Even though I likely won't buy offsets, this research– especially combined with the information on GiveWell and this post by Scott Alexander– has pushed me to donate more, and more effectively.

You might think the estimates I used for climate-change risks were too low. You might face stronger social pressure to account for your emissions directly. Or you might think that I unfairly discounted the risks faced by animals. And even though I'm reasonably confident in my analysis, those factors (or others) might lead you to a different conclusion.

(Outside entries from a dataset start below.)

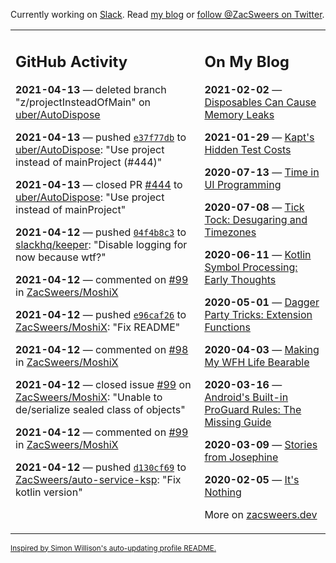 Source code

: Currently working on [Slack](https://slack.com/). Read [my blog](https://zacsweers.dev/) or [follow @ZacSweers on Twitter](https://twitter.com/ZacSweers).

<table><tr><td valign="top" width="60%">

## GitHub Activity
<!-- githubActivity starts -->
**2021-04-13** — deleted branch "z/projectInsteadOfMain" on [uber/AutoDispose](https://api.github.com/repos/uber/AutoDispose)

**2021-04-13** — pushed [`e37f77db`](https://github.com/uber/AutoDispose/commit/e37f77db94b723aeb5438ed35c2d26a619653027) to [uber/AutoDispose](https://api.github.com/repos/uber/AutoDispose): "Use project instead of mainProject (#444)"

**2021-04-13** — closed PR [#444](https://api.github.com/repos/uber/AutoDispose/pulls/444) to [uber/AutoDispose](https://api.github.com/repos/uber/AutoDispose): "Use project instead of mainProject"

**2021-04-12** — pushed [`04f4b8c3`](https://github.com/slackhq/keeper/commit/04f4b8c34658bb757949166429a701a1b06f29ca) to [slackhq/keeper](https://api.github.com/repos/slackhq/keeper): "Disable logging for now because wtf?"

**2021-04-12** — commented on [#99](https://github.com/ZacSweers/MoshiX/issues/99#issuecomment-818293888) in [ZacSweers/MoshiX](https://api.github.com/repos/ZacSweers/MoshiX)

**2021-04-12** — pushed [`e96caf26`](https://github.com/ZacSweers/MoshiX/commit/e96caf26e85a4c0034f1de774c2e82bd6b44369b) to [ZacSweers/MoshiX](https://api.github.com/repos/ZacSweers/MoshiX): "Fix README"

**2021-04-12** — commented on [#98](https://github.com/ZacSweers/MoshiX/issues/98#issuecomment-818259973) in [ZacSweers/MoshiX](https://api.github.com/repos/ZacSweers/MoshiX)

**2021-04-12** — closed issue [#99](https://api.github.com/repos/ZacSweers/MoshiX/issues/99) on [ZacSweers/MoshiX](https://api.github.com/repos/ZacSweers/MoshiX): "Unable to de/serialize sealed class of objects"

**2021-04-12** — commented on [#99](https://github.com/ZacSweers/MoshiX/issues/99#issuecomment-818259707) in [ZacSweers/MoshiX](https://api.github.com/repos/ZacSweers/MoshiX)

**2021-04-12** — pushed [`d130cf69`](https://github.com/ZacSweers/auto-service-ksp/commit/d130cf694e3030047094263661867979acf34eeb) to [ZacSweers/auto-service-ksp](https://api.github.com/repos/ZacSweers/auto-service-ksp): "Fix kotlin version"
<!-- githubActivity ends -->
</td><td valign="top" width="40%">

## On My Blog
<!-- blog starts -->
**2021-02-02** — [Disposables Can Cause Memory Leaks](https://www.zacsweers.dev/disposables-can-cause-memory-leaks/)

**2021-01-29** — [Kapt's Hidden Test Costs](https://www.zacsweers.dev/kapts-hidden-test-costs/)

**2020-07-13** — [Time in UI Programming](https://www.zacsweers.dev/time-in-ui/)

**2020-07-08** — [Tick Tock: Desugaring and Timezones](https://www.zacsweers.dev/ticktock-desugaring-timezones/)

**2020-06-11** — [Kotlin Symbol Processing: Early Thoughts](https://www.zacsweers.dev/kotlin-symbol-processor-early-thoughts/)

**2020-05-01** — [Dagger Party Tricks: Extension Functions](https://www.zacsweers.dev/dagger-party-tricks-extension-functions/)

**2020-04-03** — [Making My WFH Life Bearable](https://www.zacsweers.dev/making-wfh-life-bearable/)

**2020-03-16** — [Android's Built-in ProGuard Rules: The Missing Guide](https://www.zacsweers.dev/android-proguard-rules/)

**2020-03-09** — [Stories from Josephine](https://www.zacsweers.dev/stories-from-josephine/)

**2020-02-05** — [It's Nothing](https://www.zacsweers.dev/its-nothing/)
<!-- blog ends -->
More on [zacsweers.dev](https://zacsweers.dev/)
</td></tr></table>

<sub><a href="https://simonwillison.net/2020/Jul/10/self-updating-profile-readme/">Inspired by Simon Willison's auto-updating profile README.</a></sub>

Regardless of how you weight your criteria, if you're dedicating your time, money, or effort to charitable endeavors– by buying carbon offsets, donating to non-profits, or even sharing posts on instagram– it's worth examining your goals and how you might meet them more effectively. Because we all have limited resources, our decisions inevitably come with tradeoffs. We may reach different conclusions about which tradeoffs are acceptable, but we shouldn't pretend that they aren't there.


Footnotes

[1] This is because in the milder scenario, there will be fewer excess deaths overall, and the marginal cost per tonne of carbon will be lower. Another investigation, by John Broome, yielded much higher numbers for the number of tonnes of carbon per expected excess death. He suggests that in the scenario where we see 2.45°C of warming, we'd expect to see an excess death for every 103,200 tonnes emitted today. And in the 5°C scenario, we'd expect an excess death for every 7,938 tonnes of carbon emissions. I used Bressler's more conservative values in my analysis.

[2] This rate is reasonably generous, given the accounting difficulties I've discussed.